Search the entries below for the word "didn" and copy each line that has it.

Start of Data shown

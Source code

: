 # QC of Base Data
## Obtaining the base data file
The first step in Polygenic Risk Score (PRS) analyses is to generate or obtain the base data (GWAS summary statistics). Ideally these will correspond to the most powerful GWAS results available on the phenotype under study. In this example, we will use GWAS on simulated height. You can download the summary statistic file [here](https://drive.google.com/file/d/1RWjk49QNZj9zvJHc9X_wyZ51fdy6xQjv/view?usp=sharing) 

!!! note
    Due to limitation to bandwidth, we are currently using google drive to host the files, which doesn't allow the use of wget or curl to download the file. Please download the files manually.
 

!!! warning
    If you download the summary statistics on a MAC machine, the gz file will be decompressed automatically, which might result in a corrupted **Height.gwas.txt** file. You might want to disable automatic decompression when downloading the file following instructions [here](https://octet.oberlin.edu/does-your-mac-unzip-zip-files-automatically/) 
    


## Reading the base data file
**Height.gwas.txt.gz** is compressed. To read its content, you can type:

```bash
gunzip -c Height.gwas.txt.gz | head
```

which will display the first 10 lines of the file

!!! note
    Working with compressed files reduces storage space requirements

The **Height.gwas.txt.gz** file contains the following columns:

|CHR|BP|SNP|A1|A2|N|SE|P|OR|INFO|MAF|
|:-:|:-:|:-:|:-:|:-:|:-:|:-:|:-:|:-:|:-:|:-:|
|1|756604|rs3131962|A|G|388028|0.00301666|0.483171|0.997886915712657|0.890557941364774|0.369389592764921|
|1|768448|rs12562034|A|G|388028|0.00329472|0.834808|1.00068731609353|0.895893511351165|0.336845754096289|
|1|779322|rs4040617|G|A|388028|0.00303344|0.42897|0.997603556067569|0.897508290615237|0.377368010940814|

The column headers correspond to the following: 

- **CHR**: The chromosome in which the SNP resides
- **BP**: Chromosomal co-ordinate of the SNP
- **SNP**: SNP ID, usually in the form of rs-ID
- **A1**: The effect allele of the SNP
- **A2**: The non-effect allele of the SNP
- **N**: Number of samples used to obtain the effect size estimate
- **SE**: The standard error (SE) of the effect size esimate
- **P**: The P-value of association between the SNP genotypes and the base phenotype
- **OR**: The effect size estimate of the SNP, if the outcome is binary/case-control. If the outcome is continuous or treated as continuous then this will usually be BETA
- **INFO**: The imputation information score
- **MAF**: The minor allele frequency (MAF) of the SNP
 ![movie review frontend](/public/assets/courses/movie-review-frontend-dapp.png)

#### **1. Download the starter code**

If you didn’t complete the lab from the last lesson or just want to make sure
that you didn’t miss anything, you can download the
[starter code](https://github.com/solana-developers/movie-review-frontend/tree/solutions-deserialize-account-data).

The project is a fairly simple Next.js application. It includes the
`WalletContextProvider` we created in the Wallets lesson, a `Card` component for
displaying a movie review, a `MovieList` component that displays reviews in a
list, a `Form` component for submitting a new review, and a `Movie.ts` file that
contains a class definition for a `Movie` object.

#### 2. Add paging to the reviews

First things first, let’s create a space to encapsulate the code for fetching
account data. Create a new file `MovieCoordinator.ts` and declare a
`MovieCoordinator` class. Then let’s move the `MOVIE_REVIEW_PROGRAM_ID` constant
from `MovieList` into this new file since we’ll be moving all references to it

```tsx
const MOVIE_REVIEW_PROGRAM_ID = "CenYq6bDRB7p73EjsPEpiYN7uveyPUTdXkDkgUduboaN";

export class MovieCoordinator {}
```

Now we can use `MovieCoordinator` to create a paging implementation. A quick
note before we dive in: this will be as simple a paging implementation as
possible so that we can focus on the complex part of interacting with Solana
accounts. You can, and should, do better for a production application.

End of Data shown

**Result for this task**
If you didn’t complete the lab from the last lesson or just want to make sure
that you didn’t miss anything, you can download the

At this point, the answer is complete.